No que toca aos escritos políticos e filosóficos de Proudhon, manifesta-se em todos eles, como nos trabalhos económicos, o mesmo carácter duplo e pleno de contradição. Por isso têm apenas um valor local francês. Os seus ataques contra a religião, a Igreja, etc, possuíam, contudo, um grande mérito local num tempo em que os socialistas franceses consideravam conveniente ser superior, pela religiosidade, ao voltairianismo burguês do século XVIII e ao ateísmo alemão do século XIX. Se Pedro, o Grande, abateu a barbárie russa com a barbárie, Proudhon fez o possível por derrubar o sistema francês da frase com a frase.
Não apenas como escritos maus, mas como baixezas — ainda que baixezas correspondentes ao ponto de vista pequeno-burguês — devem ser designados o seu escrito sobre o «Coup d'état»(21*), em que coqueteia com L. Bonaparte, em que de facto se esforça por o tornar aceitável aos operários franceses, e o seu último escrito contra a Polónia[N24] onde, em honra do tsar, exerce um cinismo de cretino.
Comparou-se frequentemente Proudhon com Rousseau. Nada pode ser mais falso. Tem antes semelhanças com Nic[olas] Linguet, cuja Théorie des lois civiles(22*) é, de resto, um livro muito genial.
Proudhon pendia por natureza para a dialéctica. Mas, uma vez que ele nunca compreendeu a dialéctica realmente científica, apenas a reduziu a sofística. De facto, isso coincidia com o seu ponto de vista pequeno-burguês. O pequeno-burguês é tal como o historiador Raumer composto de «por um lado...» e de «por outro lado...» É assim nos seus interesses económicos e, portanto, [também] na sua política, nas suas visões religiosas, científicas e artísticas.
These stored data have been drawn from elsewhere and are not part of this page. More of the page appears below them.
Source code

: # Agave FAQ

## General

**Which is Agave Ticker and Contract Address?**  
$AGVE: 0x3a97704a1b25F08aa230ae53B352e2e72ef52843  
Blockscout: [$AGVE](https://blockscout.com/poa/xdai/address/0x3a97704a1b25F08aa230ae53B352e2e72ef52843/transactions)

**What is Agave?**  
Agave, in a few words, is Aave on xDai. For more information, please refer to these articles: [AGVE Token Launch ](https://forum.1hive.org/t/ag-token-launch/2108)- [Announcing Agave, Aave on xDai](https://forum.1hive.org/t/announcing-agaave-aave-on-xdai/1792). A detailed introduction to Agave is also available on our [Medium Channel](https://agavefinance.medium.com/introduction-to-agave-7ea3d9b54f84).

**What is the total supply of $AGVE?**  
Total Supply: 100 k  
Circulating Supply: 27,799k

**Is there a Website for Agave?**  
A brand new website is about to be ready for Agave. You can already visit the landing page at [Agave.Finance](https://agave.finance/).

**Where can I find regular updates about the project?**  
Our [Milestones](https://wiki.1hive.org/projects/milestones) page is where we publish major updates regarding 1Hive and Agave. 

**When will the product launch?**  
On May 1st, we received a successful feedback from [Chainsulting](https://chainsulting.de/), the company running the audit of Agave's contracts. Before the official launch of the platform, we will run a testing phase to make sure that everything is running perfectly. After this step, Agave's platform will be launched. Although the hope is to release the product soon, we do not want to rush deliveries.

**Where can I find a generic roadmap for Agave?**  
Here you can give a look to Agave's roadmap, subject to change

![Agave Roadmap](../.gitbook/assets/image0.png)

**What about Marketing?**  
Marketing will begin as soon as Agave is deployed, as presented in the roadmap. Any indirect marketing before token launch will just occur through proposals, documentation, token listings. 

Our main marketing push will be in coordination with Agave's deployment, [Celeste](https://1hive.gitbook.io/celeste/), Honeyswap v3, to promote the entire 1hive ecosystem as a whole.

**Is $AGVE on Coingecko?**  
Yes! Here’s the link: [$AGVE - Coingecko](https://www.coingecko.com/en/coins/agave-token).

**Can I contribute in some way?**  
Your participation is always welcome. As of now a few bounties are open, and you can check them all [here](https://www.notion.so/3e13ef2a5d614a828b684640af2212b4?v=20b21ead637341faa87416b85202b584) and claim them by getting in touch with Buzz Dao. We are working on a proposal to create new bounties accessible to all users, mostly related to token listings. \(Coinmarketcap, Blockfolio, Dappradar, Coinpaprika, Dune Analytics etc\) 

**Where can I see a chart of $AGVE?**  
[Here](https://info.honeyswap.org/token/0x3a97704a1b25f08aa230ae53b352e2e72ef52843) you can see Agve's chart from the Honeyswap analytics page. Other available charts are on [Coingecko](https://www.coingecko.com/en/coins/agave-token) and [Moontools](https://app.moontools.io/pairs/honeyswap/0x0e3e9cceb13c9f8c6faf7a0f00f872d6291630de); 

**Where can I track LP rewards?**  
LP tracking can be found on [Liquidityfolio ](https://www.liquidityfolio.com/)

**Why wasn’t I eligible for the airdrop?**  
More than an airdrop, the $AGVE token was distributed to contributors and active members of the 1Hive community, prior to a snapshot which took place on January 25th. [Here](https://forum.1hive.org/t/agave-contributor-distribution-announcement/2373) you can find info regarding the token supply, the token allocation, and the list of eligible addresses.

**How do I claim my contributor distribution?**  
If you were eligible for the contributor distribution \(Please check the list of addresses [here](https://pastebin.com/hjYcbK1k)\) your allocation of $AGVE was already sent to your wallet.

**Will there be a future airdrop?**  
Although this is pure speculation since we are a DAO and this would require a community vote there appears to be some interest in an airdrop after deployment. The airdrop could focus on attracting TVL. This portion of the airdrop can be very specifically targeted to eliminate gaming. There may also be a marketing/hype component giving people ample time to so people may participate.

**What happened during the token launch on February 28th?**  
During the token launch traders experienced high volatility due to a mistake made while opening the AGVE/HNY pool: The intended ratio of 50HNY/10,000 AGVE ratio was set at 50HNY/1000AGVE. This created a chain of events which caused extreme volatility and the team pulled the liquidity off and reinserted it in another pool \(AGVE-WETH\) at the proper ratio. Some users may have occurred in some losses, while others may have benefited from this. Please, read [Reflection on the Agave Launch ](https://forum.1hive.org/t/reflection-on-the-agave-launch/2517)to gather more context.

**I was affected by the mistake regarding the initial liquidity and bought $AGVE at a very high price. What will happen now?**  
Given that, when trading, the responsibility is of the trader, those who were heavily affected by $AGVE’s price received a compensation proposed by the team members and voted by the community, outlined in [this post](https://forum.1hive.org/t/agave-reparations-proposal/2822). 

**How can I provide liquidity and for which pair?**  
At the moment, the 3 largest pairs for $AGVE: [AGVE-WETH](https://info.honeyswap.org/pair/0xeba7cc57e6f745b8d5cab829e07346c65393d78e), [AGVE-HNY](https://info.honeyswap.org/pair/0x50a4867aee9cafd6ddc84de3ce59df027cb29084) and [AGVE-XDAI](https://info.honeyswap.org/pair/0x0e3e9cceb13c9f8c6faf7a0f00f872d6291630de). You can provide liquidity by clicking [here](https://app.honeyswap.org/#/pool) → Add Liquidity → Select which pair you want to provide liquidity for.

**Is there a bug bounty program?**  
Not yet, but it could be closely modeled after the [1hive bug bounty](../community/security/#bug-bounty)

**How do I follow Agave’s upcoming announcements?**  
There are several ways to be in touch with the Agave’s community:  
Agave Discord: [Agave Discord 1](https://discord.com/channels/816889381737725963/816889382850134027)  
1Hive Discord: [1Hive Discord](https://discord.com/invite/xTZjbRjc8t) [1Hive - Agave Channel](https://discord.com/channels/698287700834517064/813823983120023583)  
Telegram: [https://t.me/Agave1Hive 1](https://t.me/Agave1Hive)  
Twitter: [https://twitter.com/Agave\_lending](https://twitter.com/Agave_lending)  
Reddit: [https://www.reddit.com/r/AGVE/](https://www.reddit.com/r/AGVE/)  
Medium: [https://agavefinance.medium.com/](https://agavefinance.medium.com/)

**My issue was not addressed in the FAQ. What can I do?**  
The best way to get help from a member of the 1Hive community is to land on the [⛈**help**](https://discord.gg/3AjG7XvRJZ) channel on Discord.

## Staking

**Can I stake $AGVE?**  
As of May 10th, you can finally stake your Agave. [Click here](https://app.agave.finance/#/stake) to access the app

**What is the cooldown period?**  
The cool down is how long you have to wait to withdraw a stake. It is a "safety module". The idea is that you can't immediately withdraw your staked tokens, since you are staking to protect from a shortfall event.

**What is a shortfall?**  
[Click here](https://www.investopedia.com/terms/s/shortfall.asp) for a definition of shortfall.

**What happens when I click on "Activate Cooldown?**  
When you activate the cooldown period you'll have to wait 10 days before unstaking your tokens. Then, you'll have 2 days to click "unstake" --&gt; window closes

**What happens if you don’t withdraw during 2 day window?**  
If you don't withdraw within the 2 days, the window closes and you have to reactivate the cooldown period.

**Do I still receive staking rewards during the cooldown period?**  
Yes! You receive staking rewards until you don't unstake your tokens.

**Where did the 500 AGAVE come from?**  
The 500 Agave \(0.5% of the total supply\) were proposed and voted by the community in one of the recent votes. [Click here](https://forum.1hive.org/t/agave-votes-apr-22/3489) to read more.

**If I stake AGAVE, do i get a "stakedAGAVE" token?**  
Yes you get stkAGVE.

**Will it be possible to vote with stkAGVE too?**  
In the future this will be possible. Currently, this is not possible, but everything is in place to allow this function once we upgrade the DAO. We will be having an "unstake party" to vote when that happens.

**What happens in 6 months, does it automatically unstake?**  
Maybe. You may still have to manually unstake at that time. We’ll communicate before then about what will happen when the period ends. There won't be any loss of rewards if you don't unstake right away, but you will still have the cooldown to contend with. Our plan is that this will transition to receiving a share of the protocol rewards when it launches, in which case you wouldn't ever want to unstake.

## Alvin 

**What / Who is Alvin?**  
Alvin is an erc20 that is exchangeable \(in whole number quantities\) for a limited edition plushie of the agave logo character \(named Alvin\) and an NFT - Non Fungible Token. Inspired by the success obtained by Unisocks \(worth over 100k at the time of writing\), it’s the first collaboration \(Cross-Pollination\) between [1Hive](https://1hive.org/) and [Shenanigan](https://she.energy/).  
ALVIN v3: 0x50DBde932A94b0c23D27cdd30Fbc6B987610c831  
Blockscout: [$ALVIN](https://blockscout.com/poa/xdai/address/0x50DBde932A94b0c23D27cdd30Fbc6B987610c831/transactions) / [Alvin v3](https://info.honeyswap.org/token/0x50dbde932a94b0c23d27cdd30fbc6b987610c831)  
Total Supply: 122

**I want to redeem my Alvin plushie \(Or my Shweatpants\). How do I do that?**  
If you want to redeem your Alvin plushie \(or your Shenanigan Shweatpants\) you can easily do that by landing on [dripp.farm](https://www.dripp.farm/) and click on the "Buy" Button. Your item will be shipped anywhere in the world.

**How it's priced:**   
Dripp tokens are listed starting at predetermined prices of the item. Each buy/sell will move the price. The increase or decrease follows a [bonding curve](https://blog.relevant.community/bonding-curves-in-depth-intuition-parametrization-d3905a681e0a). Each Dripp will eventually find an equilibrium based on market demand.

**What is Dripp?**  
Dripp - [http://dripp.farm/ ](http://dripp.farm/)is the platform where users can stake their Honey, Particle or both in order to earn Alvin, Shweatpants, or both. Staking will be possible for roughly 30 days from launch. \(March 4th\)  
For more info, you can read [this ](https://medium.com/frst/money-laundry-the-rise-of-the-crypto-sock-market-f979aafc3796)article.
E assim na sua moral, é assim in everything(23*). Ele é a contradição viva. Se, além disso, como Proudhon, for um homem rico de espírito, em breve aprenderá a jogar com as suas próprias contradições e a elaborá-las, segundo as circunstâncias, em paradoxos vistosos, ruidosos, umas vezes escandalosos, outras vezes brilhantes. Charlatanismo científico e acomodação política são inseparáveis de um tal ponto de vista. Resta apenas um motivo impulsionador, a vaidade do sujeito, e trata-se, como com todos os vaidosos, apenas do sucesso do momento, da sensação do dia. Assim se extingue necessariamente o simples tacto moral que, por exemplo, sempre manteve afastado um Rousseau mesmo de qualquer compromisso aparente com os poderes existentes.
Talvez que a posteridade caracterize a fase mais recente dos assuntos franceses dizendo que Louis Bonaparte foi o seu Napoleão e Proudhon o seu Rousseau—Voltaire.
V. próprio tem agora de assumir a responsabilidade, uma vez que V., tão perto da morte do homem, me encarregou do papel de juiz dos mortos.